C'était ainsi jusqu'à ce qu'Inam s'inscrive dans la catégorie des +80kg pour les Jeux de plage d'Asie 2014 de Pukhet en Thaïlande. Là, Inam a pu goûter de l'air marin, mais aussi de la défaite.

Devenu une star au Pakistan après avoir remporté la médaille d'or des Jeux du Commonwealth en 2010, Inam était reparti de Pukhet avec le bronze. Pour une personne de sa stature et capacité, c'était, d'après lui, un échec.

Mais c'était également une chance.

Inam prit alors la décision d'être mieux préparé que ses opposants pour les jeux de plage et championnats à venir et d'inclure la lutte de plage dans ses entraînements quotidiens et ses routines de musculation.

"La plage la plus proche était pour nous celle de Karachi, à 1'300 kilomètres.

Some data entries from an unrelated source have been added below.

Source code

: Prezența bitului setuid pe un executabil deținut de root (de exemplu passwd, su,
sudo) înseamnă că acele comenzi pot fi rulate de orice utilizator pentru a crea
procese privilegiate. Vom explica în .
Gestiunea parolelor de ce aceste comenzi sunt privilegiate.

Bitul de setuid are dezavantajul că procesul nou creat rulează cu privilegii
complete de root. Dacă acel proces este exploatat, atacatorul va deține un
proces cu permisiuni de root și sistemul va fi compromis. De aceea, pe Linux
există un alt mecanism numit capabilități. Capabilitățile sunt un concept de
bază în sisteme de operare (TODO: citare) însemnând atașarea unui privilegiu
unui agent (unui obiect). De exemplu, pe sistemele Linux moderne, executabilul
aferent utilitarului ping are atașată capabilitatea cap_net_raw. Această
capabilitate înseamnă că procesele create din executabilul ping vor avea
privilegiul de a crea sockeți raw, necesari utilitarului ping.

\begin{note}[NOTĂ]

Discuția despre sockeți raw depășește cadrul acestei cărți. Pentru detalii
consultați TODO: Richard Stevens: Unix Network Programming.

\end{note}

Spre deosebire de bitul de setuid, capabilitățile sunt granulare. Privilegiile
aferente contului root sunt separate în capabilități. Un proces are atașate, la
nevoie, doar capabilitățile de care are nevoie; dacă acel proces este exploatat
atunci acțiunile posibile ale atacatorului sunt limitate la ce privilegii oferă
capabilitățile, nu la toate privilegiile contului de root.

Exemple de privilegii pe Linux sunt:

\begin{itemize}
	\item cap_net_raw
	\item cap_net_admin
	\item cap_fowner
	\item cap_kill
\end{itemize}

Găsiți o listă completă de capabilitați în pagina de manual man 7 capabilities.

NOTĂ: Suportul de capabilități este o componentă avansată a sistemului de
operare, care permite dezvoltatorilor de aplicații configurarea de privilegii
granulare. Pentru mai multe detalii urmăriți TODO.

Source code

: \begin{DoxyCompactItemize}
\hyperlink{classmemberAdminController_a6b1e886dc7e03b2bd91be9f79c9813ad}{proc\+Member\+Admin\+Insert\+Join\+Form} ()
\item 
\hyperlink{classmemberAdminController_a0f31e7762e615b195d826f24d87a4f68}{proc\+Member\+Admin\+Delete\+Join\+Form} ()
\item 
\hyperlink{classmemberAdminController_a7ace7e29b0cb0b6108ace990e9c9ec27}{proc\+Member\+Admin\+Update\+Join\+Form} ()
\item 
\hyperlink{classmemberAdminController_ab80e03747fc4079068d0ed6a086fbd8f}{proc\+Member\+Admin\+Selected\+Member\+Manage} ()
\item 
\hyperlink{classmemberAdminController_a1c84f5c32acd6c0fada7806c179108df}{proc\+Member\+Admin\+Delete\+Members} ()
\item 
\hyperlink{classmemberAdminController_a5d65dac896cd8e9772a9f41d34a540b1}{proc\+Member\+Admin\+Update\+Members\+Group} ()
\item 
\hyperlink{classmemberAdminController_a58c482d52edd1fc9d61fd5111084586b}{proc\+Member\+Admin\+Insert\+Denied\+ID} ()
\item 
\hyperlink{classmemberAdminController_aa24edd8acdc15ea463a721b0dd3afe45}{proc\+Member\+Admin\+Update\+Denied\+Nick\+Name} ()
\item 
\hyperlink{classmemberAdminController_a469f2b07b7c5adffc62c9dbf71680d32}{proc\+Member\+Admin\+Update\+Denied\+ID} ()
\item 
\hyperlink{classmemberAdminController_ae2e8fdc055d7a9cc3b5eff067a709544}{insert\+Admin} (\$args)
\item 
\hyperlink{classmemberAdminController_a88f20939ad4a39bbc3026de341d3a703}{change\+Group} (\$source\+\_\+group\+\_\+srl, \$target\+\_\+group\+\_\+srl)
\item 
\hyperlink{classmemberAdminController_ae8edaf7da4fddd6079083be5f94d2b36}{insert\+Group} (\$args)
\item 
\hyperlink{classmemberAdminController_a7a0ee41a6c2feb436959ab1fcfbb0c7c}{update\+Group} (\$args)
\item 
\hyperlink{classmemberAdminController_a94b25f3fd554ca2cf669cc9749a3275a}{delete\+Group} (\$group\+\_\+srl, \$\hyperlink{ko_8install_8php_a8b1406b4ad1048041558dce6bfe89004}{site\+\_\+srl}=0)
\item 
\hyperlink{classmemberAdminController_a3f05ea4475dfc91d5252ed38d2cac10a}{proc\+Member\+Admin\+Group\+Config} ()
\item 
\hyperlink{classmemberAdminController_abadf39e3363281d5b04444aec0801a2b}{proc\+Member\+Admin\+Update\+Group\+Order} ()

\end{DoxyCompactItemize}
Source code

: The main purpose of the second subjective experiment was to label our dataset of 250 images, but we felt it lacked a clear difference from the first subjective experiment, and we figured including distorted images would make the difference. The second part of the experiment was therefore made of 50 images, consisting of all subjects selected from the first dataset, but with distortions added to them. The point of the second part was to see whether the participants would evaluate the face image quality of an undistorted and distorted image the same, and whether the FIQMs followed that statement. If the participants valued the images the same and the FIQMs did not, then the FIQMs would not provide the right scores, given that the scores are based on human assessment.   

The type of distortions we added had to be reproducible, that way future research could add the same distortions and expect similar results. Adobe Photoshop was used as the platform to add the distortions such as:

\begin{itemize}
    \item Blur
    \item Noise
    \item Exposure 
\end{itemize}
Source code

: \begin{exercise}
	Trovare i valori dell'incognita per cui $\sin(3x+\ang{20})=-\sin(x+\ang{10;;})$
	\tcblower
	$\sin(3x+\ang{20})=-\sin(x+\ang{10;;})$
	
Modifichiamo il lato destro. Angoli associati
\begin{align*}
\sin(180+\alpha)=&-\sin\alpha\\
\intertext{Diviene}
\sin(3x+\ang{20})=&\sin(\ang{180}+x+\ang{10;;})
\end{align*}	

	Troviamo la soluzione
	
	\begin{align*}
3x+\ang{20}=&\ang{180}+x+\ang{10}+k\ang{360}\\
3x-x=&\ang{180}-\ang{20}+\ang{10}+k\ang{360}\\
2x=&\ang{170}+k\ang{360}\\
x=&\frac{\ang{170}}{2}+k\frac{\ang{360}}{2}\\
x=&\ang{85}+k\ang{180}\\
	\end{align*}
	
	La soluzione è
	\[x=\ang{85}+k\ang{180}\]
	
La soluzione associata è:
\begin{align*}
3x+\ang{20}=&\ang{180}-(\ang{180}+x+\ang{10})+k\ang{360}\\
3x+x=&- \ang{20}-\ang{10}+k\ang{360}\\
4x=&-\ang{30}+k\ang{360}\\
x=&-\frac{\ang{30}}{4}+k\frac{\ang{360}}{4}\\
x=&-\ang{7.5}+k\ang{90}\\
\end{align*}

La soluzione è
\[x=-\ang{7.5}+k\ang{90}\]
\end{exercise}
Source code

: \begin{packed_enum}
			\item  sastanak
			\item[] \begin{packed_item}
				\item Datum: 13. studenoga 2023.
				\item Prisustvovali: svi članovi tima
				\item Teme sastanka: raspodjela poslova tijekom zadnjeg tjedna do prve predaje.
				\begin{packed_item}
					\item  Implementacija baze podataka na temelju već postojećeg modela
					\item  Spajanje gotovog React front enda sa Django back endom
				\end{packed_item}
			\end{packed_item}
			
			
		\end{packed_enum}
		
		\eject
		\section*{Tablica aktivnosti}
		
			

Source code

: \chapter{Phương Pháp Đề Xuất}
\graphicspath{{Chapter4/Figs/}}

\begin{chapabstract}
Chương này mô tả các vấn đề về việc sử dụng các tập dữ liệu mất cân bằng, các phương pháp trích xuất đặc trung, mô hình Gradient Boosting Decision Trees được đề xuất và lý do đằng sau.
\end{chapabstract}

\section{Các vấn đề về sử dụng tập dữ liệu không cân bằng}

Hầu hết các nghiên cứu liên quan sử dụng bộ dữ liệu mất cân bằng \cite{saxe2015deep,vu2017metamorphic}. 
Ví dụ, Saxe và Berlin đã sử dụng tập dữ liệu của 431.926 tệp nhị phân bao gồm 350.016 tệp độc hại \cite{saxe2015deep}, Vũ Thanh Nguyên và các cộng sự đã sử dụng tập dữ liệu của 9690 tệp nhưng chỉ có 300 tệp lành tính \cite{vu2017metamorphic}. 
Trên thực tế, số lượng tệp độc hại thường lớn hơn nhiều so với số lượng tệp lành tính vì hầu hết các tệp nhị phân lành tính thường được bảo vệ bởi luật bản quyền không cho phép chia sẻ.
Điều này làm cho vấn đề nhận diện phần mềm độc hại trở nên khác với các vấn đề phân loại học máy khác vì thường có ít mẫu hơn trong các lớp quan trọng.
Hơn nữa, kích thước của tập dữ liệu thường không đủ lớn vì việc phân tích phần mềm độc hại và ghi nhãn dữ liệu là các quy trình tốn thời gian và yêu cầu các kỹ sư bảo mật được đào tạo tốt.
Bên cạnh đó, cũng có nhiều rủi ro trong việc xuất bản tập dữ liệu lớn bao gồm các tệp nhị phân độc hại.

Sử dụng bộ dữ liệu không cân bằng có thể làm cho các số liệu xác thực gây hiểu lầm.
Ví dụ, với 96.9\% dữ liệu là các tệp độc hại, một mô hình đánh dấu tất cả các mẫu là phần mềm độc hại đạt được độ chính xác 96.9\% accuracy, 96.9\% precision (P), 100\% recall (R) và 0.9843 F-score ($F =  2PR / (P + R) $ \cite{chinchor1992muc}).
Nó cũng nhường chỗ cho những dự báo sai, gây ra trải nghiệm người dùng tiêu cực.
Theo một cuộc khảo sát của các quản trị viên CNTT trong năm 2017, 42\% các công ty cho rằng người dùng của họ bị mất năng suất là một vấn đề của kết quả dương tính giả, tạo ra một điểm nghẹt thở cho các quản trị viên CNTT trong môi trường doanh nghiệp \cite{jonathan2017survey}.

Aller là-bas n'était pas possible parce que j'ai ici un akhara [un centre d'entraînement, ndlr]. La lutte pakistanaise vit à Gujranwala."

Muhammad INAM (PAK) pose avec des amis devant la sablière qu'ils ont construite avec le sable d'un lac voisin.

Avec l'aide de ses coéquipiers, Inam s'est rendu à un lac voisin, où ils ont extrait du sable pour le ramener à leur akhara. Ils en ont ensuite fait une aire de pratique circulaire.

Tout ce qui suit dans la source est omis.